The team found that SGRT provided similar positioning accuracy to CBCT, without the associated additional radiation exposure. They noted particularly good results in areas with fixed tumour-surface relations, such as the cranium, and lower accuracy when moving from the head to thoracic and abdominal regions.
So could surface guidance replace image guidance? “It’s not clear,” said Freislederer. “Image guidance should still be standard, but maybe for some body regions and some fractions, image guidance could be partially replaced.” He noted that staff training will be essential for accurate positioning, and that the small extra time required for SGRT may impede its acceptance.
The other key application of SGRT is intra-fractional monitoring, where surface guidance can constantly monitor the patient position throughout the whole treatment fraction, and any shifts can quickly be observed and accounted for. SGRT can also enable automatic beam holds, an important additional safety feature.
One area where SGRT is particularly useful is to guide deep inspiration breath-hold (DIBH), in which patients hold their breath whilst radiation is delivered. DIBH is employed to limit dose to heart and lungs, particularly during radiotherapy to the left breast, and the beam is switched on and off as the patient breathes.

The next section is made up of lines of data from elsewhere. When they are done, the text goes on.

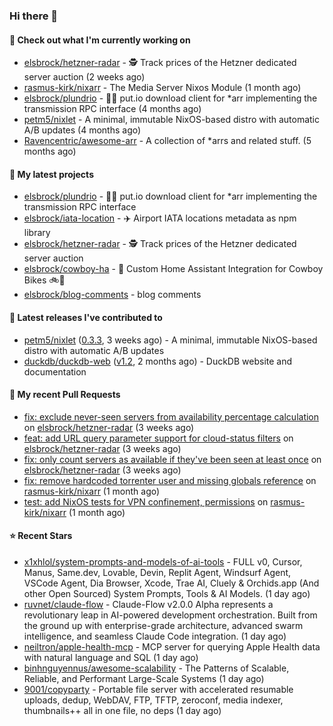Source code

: ### Hi there 👋

#### 👷 Check out what I'm currently working on

- [elsbrock/hetzner-radar](https://github.com/elsbrock/hetzner-radar) - 🕵️ Track prices of the Hetzner dedicated server auction (2 weeks ago)
- [rasmus-kirk/nixarr](https://github.com/rasmus-kirk/nixarr) - The Media Server Nixos Module (1 month ago)
- [elsbrock/plundrio](https://github.com/elsbrock/plundrio) - 🏴‍☠️ put.io download client for *arr implementing the transmission RPC interface (4 months ago)
- [petm5/nixlet](https://github.com/petm5/nixlet) - A minimal, immutable NixOS-based distro with automatic A/B updates (4 months ago)
- [Ravencentric/awesome-arr](https://github.com/Ravencentric/awesome-arr) - A collection of *arrs and related stuff. (5 months ago)

#### 🌱 My latest projects

- [elsbrock/plundrio](https://github.com/elsbrock/plundrio) - 🏴‍☠️ put.io download client for *arr implementing the transmission RPC interface
- [elsbrock/iata-location](https://github.com/elsbrock/iata-location) - ✈️ Airport IATA locations metadata as npm library
- [elsbrock/hetzner-radar](https://github.com/elsbrock/hetzner-radar) - 🕵️ Track prices of the Hetzner dedicated server auction
- [elsbrock/cowboy-ha](https://github.com/elsbrock/cowboy-ha) - 🤠 Custom Home Assistant Integration for Cowboy Bikes 🚲💨
- [elsbrock/blog-comments](https://github.com/elsbrock/blog-comments) - blog comments

#### 🔭 Latest releases I've contributed to

- [petm5/nixlet](https://github.com/petm5/nixlet) ([0.3.3](https://github.com/petm5/nixlet/releases/tag/0.3.3), 3 weeks ago) - A minimal, immutable NixOS-based distro with automatic A/B updates
- [duckdb/duckdb-web](https://github.com/duckdb/duckdb-web) ([v1.2](https://github.com/duckdb/duckdb-web/releases/tag/v1.2), 2 months ago) - DuckDB website and documentation

#### 🔨 My recent Pull Requests

- [fix: exclude never-seen servers from availability percentage calculation](https://github.com/elsbrock/hetzner-radar/pull/217) on [elsbrock/hetzner-radar](https://github.com/elsbrock/hetzner-radar) (3 weeks ago)
- [feat: add URL query parameter support for cloud-status filters](https://github.com/elsbrock/hetzner-radar/pull/216) on [elsbrock/hetzner-radar](https://github.com/elsbrock/hetzner-radar) (3 weeks ago)
- [fix: only count servers as available if they&#39;ve been seen at least once](https://github.com/elsbrock/hetzner-radar/pull/215) on [elsbrock/hetzner-radar](https://github.com/elsbrock/hetzner-radar) (3 weeks ago)
- [fix: remove hardcoded torrenter user and missing globals reference](https://github.com/rasmus-kirk/nixarr/pull/72) on [rasmus-kirk/nixarr](https://github.com/rasmus-kirk/nixarr) (1 month ago)
- [test: add NixOS tests for VPN confinement, permissions](https://github.com/rasmus-kirk/nixarr/pull/71) on [rasmus-kirk/nixarr](https://github.com/rasmus-kirk/nixarr) (1 month ago)

#### ⭐ Recent Stars

- [x1xhlol/system-prompts-and-models-of-ai-tools](https://github.com/x1xhlol/system-prompts-and-models-of-ai-tools) - FULL v0, Cursor, Manus, Same.dev, Lovable, Devin, Replit Agent, Windsurf Agent, VSCode Agent, Dia Browser, Xcode, Trae AI, Cluely &amp; Orchids.app (And other Open Sourced) System Prompts, Tools &amp; AI Models. (1 day ago)
- [ruvnet/claude-flow](https://github.com/ruvnet/claude-flow) - Claude-Flow v2.0.0 Alpha represents a revolutionary leap in AI-powered development orchestration. Built from the ground up with enterprise-grade architecture, advanced swarm intelligence, and seamless Claude Code integration. (1 day ago)
- [neiltron/apple-health-mcp](https://github.com/neiltron/apple-health-mcp) - MCP server for querying Apple Health data with natural language and SQL (1 day ago)
- [binhnguyennus/awesome-scalability](https://github.com/binhnguyennus/awesome-scalability) - The Patterns of Scalable, Reliable, and Performant Large-Scale Systems (1 day ago)
- [9001/copyparty](https://github.com/9001/copyparty) - Portable file server with accelerated resumable uploads, dedup, WebDAV, FTP, TFTP, zeroconf, media indexer, thumbnails&#43;&#43; all in one file, no deps (1 day ago)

Freislederer described a prospective study at LMU Munich examining the use of SGRT for DIBH in 168 patients with left-sided breast cancer. The study confirmed the benefits of DIBH. Dose to the heart was reduced compared with free breathing and, in about 25% of patients, the heart was seen to move completely out of the radiation field. He noted that it is possible to perform DIBH using skin marks, but that surface guidance delivers additional safety features and removes the need for invasive procedures such as spirometry.
Another important use of SGRT is in whole-brain radiotherapy using open masks, for patients who cannot tolerate fixed full masks. Instead, a chin immobilization mask can be used and SGRT employed to monitor any residual movements throughout the treatment. Tolerance settings can be employed to perform automated beam hold if required.
One step further, there’s the possibility of using SGRT to monitor the patient’s position during frameless cranial stereotactic radiosurgery (SRS). Here again, the patient wears a mask with an opening for their eyes and nose and is monitored continuously (about twice per second) during beam-on. Using a mask material with a high contrast to skin enables auto-cropping of the open region in the recorded images.
This approach demonstrated an accuracy of better than 1 mm for isocentric couch rotations. The reproducibility was better than 0.15 mm/0.05° for small translations and better than 0.25 mm/0.1° for small angular deviations – in the same range as for frame-based SRS.
Finally, surface guidance can be applied for respiratory-correlated 4DCT scanning. Here, SGRT could serve as an ideal surrogate with which to measure the patient’s breathing, without the need for belts or other sensors. One important consideration is the best place to measure motion. Freislederer suggested that this could be the upper abdomen on the right side of the patient.
Limitations and possibilities
While there are many applications for SGRT in radiotherapy, Freislederer cautioned that there are limitations too. Surface guidance is not suitable for gating or tracking in stereotactic body radiotherapy of the lung or liver, for example. Respiration is not stable and a breathing curve prediction algorithm would be required. Also, there are currently no models available that accurately correlate motion of the patient’s surface and tumour.
Freislederer concluded that surface guidance offers great potential for fast and accurate patient positioning and continuous intra-fractional motion surveillance during radiotherapy. He emphasized that staff training is essential and that vendors will need to adapt clinical workflows and standards. “SGRT can provide extra safety, improved accuracy, and the possibilities of implementing new radiotherapy techniques,” he told the delegates. “But one must keep in mind that an extra effort must always be made, such as training, quality assurance and time expenses.”